In the entries that follow, find the line containing "This article provides"; from there, copy every line exactly through the line containing "- Method 1: For SQL Server Desktop Engine".

━━━━━ RECORDS ━━━━━

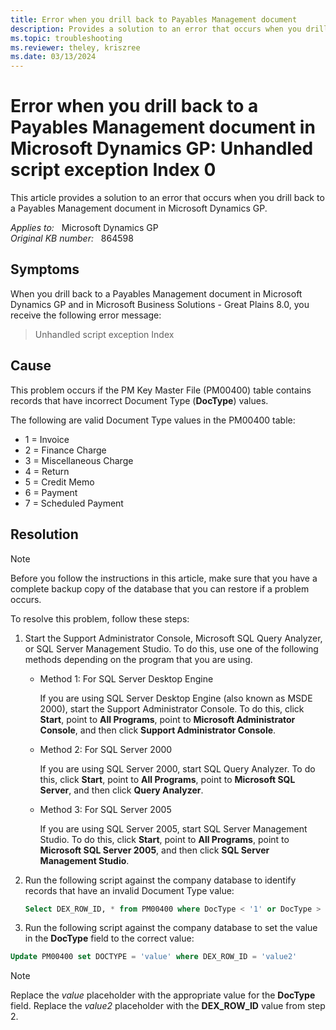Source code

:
 ```yaml
---
title: Error when you drill back to Payables Management document
description: Provides a solution to an error that occurs when you drill back to a Payables Management document in Microsoft Dynamics GP.
ms.topic: troubleshooting
ms.reviewer: theley, kriszree
ms.date: 03/13/2024
---
```

# Error when you drill back to a Payables Management document in Microsoft Dynamics GP: Unhandled script exception Index 0

This article provides a solution to an error that occurs when you drill back to a Payables Management document in Microsoft Dynamics GP.

_Applies to:_ &nbsp; Microsoft Dynamics GP  
_Original KB number:_ &nbsp; 864598

## Symptoms

When you drill back to a Payables Management document in Microsoft Dynamics GP and in Microsoft Business Solutions - Great Plains 8.0, you receive the following error message:

> Unhandled script exception Index

## Cause

This problem occurs if the PM Key Master File (PM00400) table contains records that have incorrect Document Type (**DocType**) values.

The following are valid Document Type values in the PM00400 table:

- 1 = Invoice
- 2 = Finance Charge
- 3 = Miscellaneous Charge
- 4 = Return
- 5 = Credit Memo
- 6 = Payment
- 7 = Scheduled Payment

## Resolution

> [!NOTE]
> Before you follow the instructions in this article, make sure that you have a complete backup copy of the database that you can restore if a problem occurs.

To resolve this problem, follow these steps:

1. Start the Support Administrator Console, Microsoft SQL Query Analyzer, or SQL Server Management Studio. To do this, use one of the following methods depending on the program that you are using.

    - Method 1: For SQL Server Desktop Engine

        If you are using SQL Server Desktop Engine (also known as MSDE 2000), start the Support Administrator Console. To do this, click **Start**, point to **All Programs**, point to **Microsoft Administrator Console**, and then click **Support Administrator Console**.

    - Method 2: For SQL Server 2000

        If you are using SQL Server 2000, start SQL Query Analyzer. To do this, click **Start**, point to **All Programs**, point to **Microsoft SQL Server**, and then click **Query Analyzer**.

    - Method 3: For SQL Server 2005

        If you are using SQL Server 2005, start SQL Server Management Studio. To do this, click **Start**, point to **All Programs**, point to **Microsoft SQL Server 2005**, and then click **SQL Server Management Studio**.

2. Run the following script against the company database to identify records that have an invalid Document Type value:

    ```sql
    Select DEX_ROW_ID, * from PM00400 where DocType < '1' or DocType > '8'
    ```

3. Run the following script against the company database to set the value in the **DocType** field to the correct value:

```sql
Update PM00400 set DOCTYPE = 'value' where DEX_ROW_ID = 'value2'
```

> [!NOTE]
> Replace the *value* placeholder with the appropriate value for the **DocType** field. Replace the *value2* placeholder with the **DEX_ROW_ID** value from step 2.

━━━━━

» **OUTPUT FOR THIS TASK**:
This article provides a solution to an error that occurs when you drill back to a Payables Management document in Microsoft Dynamics GP.

_Applies to:_ &nbsp; Microsoft Dynamics GP  
_Original KB number:_ &nbsp; 864598

## Symptoms

When you drill back to a Payables Management document in Microsoft Dynamics GP and in Microsoft Business Solutions - Great Plains 8.0, you receive the following error message:

> Unhandled script exception Index

## Cause

This problem occurs if the PM Key Master File (PM00400) table contains records that have incorrect Document Type (**DocType**) values.

The following are valid Document Type values in the PM00400 table:

- 1 = Invoice
- 2 = Finance Charge
- 3 = Miscellaneous Charge
- 4 = Return
- 5 = Credit Memo
- 6 = Payment
- 7 = Scheduled Payment

## Resolution

> [!NOTE]
> Before you follow the instructions in this article, make sure that you have a complete backup copy of the database that you can restore if a problem occurs.

To resolve this problem, follow these steps:

1. Start the Support Administrator Console, Microsoft SQL Query Analyzer, or SQL Server Management Studio. To do this, use one of the following methods depending on the program that you are using.

    - Method 1: For SQL Server Desktop Engine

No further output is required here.